__GIVEN DATA__

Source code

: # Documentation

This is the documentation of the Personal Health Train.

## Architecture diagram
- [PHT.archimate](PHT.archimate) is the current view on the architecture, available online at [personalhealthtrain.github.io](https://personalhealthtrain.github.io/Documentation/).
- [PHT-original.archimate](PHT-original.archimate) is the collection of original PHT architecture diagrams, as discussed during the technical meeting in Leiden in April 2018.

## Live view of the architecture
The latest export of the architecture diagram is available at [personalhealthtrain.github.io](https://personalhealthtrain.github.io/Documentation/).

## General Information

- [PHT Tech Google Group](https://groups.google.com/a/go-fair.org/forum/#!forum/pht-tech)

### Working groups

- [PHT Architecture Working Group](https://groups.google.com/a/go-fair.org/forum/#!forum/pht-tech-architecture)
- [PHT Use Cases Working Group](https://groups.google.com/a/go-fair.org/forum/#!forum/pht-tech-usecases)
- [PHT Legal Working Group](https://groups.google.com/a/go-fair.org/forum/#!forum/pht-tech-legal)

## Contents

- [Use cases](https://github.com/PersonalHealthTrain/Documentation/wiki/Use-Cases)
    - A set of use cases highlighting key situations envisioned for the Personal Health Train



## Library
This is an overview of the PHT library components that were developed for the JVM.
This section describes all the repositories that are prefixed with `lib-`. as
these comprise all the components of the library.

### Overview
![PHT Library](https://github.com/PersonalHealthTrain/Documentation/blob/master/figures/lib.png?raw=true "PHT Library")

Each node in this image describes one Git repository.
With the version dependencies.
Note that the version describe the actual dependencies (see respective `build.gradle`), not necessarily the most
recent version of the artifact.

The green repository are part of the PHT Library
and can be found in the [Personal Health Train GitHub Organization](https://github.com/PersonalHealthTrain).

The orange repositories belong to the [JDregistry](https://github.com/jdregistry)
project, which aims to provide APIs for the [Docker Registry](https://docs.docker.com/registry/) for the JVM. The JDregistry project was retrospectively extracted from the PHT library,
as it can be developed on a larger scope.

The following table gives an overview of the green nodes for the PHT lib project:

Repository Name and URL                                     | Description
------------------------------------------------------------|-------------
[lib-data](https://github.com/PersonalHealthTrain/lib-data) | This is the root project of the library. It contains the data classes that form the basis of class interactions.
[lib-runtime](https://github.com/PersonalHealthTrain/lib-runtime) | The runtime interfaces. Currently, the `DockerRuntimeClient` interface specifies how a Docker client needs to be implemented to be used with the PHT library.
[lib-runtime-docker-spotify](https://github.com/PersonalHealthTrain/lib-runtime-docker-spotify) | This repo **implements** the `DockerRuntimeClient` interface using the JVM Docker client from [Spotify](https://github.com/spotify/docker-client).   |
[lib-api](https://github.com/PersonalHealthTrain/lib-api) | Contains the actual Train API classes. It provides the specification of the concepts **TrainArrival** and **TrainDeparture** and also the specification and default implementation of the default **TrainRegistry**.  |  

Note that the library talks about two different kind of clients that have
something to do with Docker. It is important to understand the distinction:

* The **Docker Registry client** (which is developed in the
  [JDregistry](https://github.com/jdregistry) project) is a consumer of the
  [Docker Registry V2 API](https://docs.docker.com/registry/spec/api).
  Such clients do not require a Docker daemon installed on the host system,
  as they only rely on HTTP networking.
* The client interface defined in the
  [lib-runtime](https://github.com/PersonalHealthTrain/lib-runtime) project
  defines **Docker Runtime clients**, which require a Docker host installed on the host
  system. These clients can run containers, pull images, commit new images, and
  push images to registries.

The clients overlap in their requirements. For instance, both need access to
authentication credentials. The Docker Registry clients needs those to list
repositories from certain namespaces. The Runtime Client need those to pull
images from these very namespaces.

...

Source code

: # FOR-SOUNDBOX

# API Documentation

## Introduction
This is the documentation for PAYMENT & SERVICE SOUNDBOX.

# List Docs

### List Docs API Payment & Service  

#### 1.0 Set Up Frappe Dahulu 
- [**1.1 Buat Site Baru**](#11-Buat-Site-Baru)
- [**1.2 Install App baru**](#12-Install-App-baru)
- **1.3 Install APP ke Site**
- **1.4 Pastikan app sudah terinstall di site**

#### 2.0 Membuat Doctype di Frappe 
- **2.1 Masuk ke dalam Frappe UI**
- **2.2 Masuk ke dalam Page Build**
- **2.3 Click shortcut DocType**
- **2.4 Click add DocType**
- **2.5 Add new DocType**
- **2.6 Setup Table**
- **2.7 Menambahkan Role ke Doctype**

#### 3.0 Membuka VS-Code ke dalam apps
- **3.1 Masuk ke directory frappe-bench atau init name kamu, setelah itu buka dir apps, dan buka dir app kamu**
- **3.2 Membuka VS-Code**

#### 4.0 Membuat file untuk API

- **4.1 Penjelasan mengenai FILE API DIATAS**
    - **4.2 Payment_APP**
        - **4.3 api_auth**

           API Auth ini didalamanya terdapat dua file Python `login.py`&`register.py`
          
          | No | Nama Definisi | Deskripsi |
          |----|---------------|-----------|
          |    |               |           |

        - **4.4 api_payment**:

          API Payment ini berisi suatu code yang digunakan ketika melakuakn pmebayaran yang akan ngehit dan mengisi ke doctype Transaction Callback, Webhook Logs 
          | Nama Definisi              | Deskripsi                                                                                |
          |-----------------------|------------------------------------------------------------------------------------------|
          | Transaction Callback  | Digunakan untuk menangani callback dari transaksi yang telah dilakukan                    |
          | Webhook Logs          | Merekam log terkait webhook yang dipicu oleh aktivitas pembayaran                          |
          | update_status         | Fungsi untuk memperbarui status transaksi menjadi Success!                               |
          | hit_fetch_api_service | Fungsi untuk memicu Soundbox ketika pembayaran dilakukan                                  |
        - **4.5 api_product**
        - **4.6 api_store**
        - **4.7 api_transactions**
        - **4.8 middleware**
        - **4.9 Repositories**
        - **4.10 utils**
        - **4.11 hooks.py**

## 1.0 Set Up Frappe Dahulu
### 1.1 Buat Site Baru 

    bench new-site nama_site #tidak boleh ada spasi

__WORK ITEM__
Copy exactly the stretch of data above from the line with "- **4.8 middleware**" through the line with "bench new-site nama_site", and omit all other lines.

__YOUR SOLUTION__
        - **4.8 middleware**
        - **4.9 Repositories**
        - **4.10 utils**
        - **4.11 hooks.py**

## 1.0 Set Up Frappe Dahulu
### 1.1 Buat Site Baru 

    bench new-site nama_site #tidak boleh ada spasi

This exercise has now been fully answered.